◆ ASSIGNMENT:
In your copy, drop the images and return each record exactly as it stands.

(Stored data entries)
----

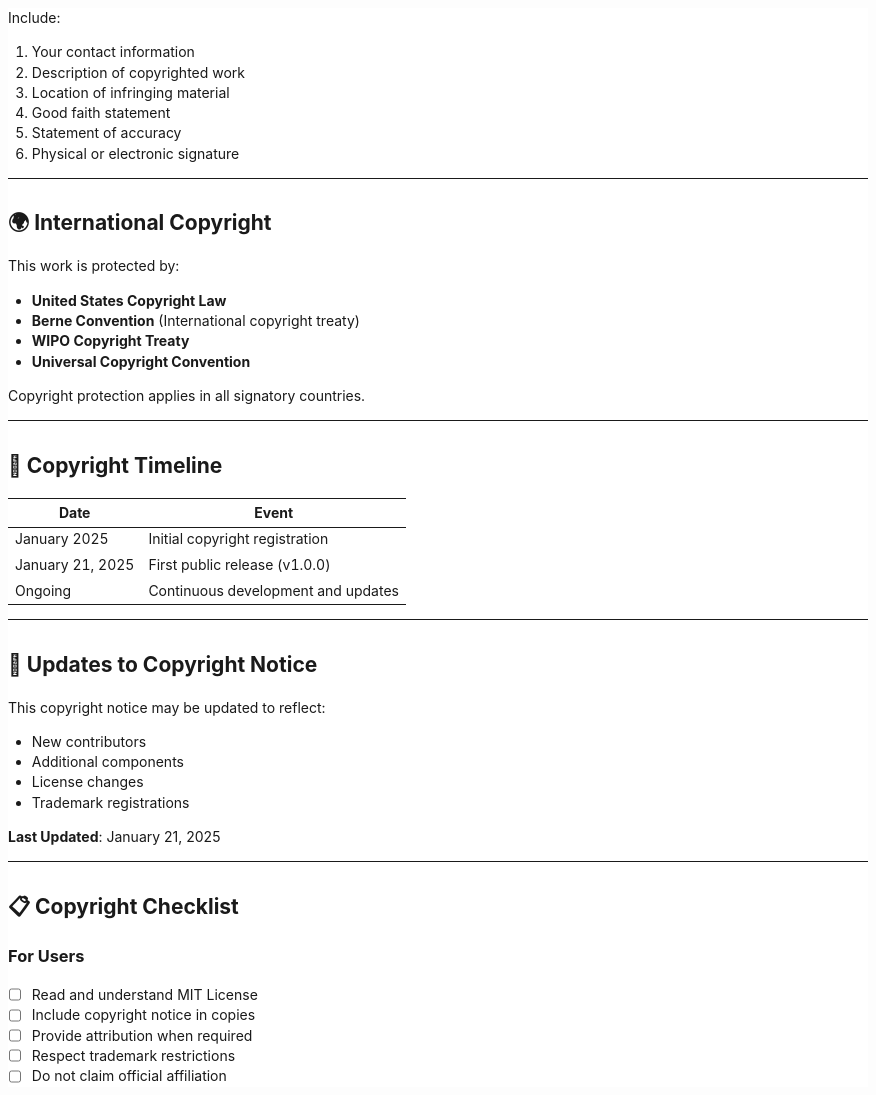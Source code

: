 Include:
1. Your contact information
2. Description of copyrighted work
3. Location of infringing material
4. Good faith statement
5. Statement of accuracy
6. Physical or electronic signature

---

## 🌍 International Copyright

This work is protected by:
- **United States Copyright Law**
- **Berne Convention** (International copyright treaty)
- **WIPO Copyright Treaty**
- **Universal Copyright Convention**

Copyright protection applies in all signatory countries.

---

## 📅 Copyright Timeline

| Date | Event |
|------|-------|
| January 2025 | Initial copyright registration |
| January 21, 2025 | First public release (v1.0.0) |
| Ongoing | Continuous development and updates |

---

## 🔄 Updates to Copyright Notice

This copyright notice may be updated to reflect:
- New contributors
- Additional components
- License changes
- Trademark registrations

**Last Updated**: January 21, 2025

---

## 📋 Copyright Checklist

### For Users
- [ ] Read and understand MIT License
- [ ] Include copyright notice in copies
- [ ] Provide attribution when required
- [ ] Respect trademark restrictions
- [ ] Do not claim official affiliation
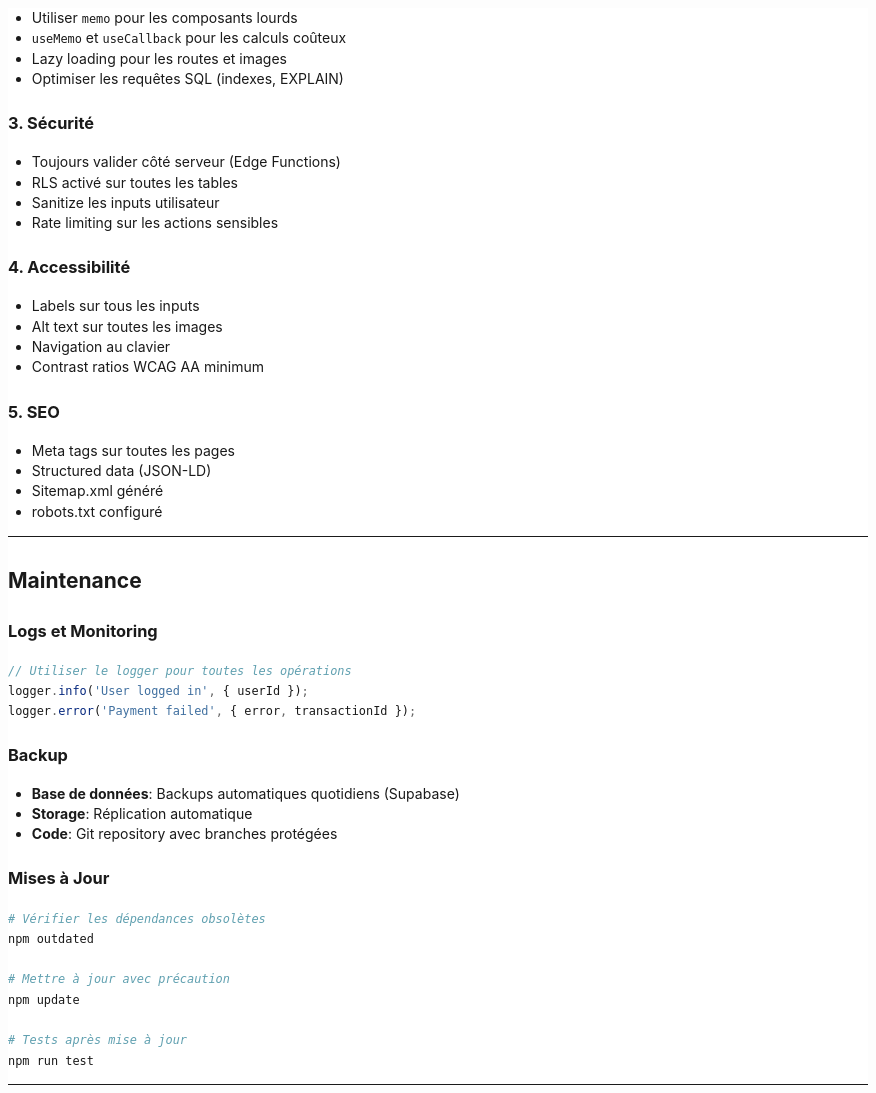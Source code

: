 - Utiliser `memo` pour les composants lourds
- `useMemo` et `useCallback` pour les calculs coûteux
- Lazy loading pour les routes et images
- Optimiser les requêtes SQL (indexes, EXPLAIN)

### 3. Sécurité

- Toujours valider côté serveur (Edge Functions)
- RLS activé sur toutes les tables
- Sanitize les inputs utilisateur
- Rate limiting sur les actions sensibles

### 4. Accessibilité

- Labels sur tous les inputs
- Alt text sur toutes les images
- Navigation au clavier
- Contrast ratios WCAG AA minimum

### 5. SEO

- Meta tags sur toutes les pages
- Structured data (JSON-LD)
- Sitemap.xml généré
- robots.txt configuré

---

## Maintenance

### Logs et Monitoring

```typescript
// Utiliser le logger pour toutes les opérations
logger.info('User logged in', { userId });
logger.error('Payment failed', { error, transactionId });
```

### Backup

- **Base de données**: Backups automatiques quotidiens (Supabase)
- **Storage**: Réplication automatique
- **Code**: Git repository avec branches protégées

### Mises à Jour

```bash
# Vérifier les dépendances obsolètes
npm outdated

# Mettre à jour avec précaution
npm update

# Tests après mise à jour
npm run test
```

---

----

◆ WRITTEN RESPONSE:
Source code

: Include:
1. Your contact information
2. Description of copyrighted work
3. Location of infringing material
4. Good faith statement
5. Statement of accuracy
6. Physical or electronic signature

---

## 🌍 International Copyright

This work is protected by:
- **United States Copyright Law**
- **Berne Convention** (International copyright treaty)
- **WIPO Copyright Treaty**
- **Universal Copyright Convention**

Copyright protection applies in all signatory countries.

---

## 📅 Copyright Timeline

| Date | Event |
|------|-------|
| January 2025 | Initial copyright registration |
| January 21, 2025 | First public release (v1.0.0) |
| Ongoing | Continuous development and updates |

---

## 🔄 Updates to Copyright Notice

This copyright notice may be updated to reflect:
- New contributors
- Additional components
- License changes
- Trademark registrations

**Last Updated**: January 21, 2025

---

## 📋 Copyright Checklist

### For Users
- [ ] Read and understand MIT License
- [ ] Include copyright notice in copies
- [ ] Provide attribution when required
- [ ] Respect trademark restrictions
- [ ] Do not claim official affiliation
Source code

: - Utiliser `memo` pour les composants lourds
- `useMemo` et `useCallback` pour les calculs coûteux
- Lazy loading pour les routes et images
- Optimiser les requêtes SQL (indexes, EXPLAIN)

### 3. Sécurité

- Toujours valider côté serveur (Edge Functions)
- RLS activé sur toutes les tables
- Sanitize les inputs utilisateur
- Rate limiting sur les actions sensibles

### 4. Accessibilité

- Labels sur tous les inputs
- Alt text sur toutes les images
- Navigation au clavier
- Contrast ratios WCAG AA minimum

### 5. SEO

- Meta tags sur toutes les pages
- Structured data (JSON-LD)
- Sitemap.xml généré
- robots.txt configuré

---

## Maintenance

### Logs et Monitoring

```typescript
// Utiliser le logger pour toutes les opérations
logger.info('User logged in', { userId });
logger.error('Payment failed', { error, transactionId });
```

### Backup

- **Base de données**: Backups automatiques quotidiens (Supabase)
- **Storage**: Réplication automatique
- **Code**: Git repository avec branches protégées

### Mises à Jour

```bash
# Vérifier les dépendances obsolètes
npm outdated

# Mettre à jour avec précaution
npm update

# Tests après mise à jour
npm run test
```

---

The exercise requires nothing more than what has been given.